> _GIVEN ENTRIES_:
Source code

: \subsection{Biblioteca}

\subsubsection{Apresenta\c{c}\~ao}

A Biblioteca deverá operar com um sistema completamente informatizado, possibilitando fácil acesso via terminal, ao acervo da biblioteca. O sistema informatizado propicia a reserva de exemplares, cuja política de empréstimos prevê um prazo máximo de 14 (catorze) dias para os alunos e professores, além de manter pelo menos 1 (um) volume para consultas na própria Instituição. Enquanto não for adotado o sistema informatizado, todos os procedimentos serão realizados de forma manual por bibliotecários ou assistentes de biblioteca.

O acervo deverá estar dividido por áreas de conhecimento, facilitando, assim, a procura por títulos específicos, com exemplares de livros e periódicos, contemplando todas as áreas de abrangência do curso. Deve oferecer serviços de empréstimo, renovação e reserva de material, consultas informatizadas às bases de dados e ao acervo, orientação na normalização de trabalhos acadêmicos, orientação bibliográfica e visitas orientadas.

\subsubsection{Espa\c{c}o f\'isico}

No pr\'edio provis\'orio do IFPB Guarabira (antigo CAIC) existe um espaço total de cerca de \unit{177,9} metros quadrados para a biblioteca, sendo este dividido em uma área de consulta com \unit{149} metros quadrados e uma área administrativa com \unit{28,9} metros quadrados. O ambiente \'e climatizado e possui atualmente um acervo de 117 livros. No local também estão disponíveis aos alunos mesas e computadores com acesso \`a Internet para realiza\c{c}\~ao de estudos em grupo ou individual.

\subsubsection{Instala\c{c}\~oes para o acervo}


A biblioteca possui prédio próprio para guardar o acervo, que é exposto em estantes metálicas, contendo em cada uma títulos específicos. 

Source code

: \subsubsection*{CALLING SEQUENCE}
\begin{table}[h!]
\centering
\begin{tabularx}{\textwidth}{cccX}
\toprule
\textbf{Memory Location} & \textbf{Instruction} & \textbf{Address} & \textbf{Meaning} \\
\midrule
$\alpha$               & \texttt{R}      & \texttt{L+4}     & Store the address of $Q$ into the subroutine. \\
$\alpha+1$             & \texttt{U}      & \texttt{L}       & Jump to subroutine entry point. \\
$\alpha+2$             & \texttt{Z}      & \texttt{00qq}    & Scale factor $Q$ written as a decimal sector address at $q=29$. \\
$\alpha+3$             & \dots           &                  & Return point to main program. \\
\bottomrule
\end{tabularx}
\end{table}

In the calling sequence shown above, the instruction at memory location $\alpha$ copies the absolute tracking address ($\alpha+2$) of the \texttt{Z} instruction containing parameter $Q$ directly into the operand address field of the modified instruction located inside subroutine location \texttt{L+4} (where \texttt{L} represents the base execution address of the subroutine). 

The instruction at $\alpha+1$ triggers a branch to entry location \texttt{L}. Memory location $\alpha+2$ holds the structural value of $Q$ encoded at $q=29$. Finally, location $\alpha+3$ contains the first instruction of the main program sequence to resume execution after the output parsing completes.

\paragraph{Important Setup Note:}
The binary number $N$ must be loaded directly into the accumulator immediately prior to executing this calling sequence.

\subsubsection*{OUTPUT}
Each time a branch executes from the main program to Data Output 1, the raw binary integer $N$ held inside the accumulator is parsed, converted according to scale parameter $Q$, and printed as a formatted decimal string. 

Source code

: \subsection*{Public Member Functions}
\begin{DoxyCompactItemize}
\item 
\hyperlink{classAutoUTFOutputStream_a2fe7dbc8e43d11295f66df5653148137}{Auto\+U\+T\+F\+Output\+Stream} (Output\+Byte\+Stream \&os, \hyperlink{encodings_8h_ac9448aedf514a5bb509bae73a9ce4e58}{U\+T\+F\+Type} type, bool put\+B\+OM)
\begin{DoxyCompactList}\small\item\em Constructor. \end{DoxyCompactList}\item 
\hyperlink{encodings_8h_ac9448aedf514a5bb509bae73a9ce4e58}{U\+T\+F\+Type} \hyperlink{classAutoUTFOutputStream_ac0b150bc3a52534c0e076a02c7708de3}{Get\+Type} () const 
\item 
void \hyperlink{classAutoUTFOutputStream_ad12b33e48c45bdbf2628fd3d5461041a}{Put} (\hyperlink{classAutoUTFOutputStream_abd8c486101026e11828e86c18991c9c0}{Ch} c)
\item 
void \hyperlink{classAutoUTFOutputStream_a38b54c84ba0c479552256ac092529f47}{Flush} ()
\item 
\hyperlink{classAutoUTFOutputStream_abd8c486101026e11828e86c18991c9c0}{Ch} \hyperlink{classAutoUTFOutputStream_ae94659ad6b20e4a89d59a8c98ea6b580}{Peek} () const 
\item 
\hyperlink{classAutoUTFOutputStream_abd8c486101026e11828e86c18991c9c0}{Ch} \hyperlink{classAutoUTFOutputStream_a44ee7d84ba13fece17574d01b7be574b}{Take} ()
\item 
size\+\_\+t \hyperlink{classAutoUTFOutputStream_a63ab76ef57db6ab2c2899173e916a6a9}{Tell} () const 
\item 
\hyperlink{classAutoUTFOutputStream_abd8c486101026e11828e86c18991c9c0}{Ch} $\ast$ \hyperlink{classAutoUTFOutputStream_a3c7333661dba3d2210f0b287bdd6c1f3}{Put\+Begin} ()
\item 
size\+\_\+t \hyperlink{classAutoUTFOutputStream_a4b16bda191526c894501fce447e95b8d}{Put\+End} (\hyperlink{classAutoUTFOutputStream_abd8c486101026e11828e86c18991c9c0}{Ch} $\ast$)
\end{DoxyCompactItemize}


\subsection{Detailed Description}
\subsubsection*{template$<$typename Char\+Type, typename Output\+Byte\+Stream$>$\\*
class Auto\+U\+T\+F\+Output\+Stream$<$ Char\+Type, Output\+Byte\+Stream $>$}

> _EXERCISE BRIEF_:
From the listing above, collect each line in which the string "binary" appears.

> _ANSWER TO THIS TASK_:
The binary number $N$ must be loaded directly into the accumulator immediately prior to executing this calling sequence.
Each time a branch executes from the main program to Data Output 1, the raw binary integer $N$ held inside the accumulator is parsed, converted according to scale parameter $Q$, and printed as a formatted decimal string. 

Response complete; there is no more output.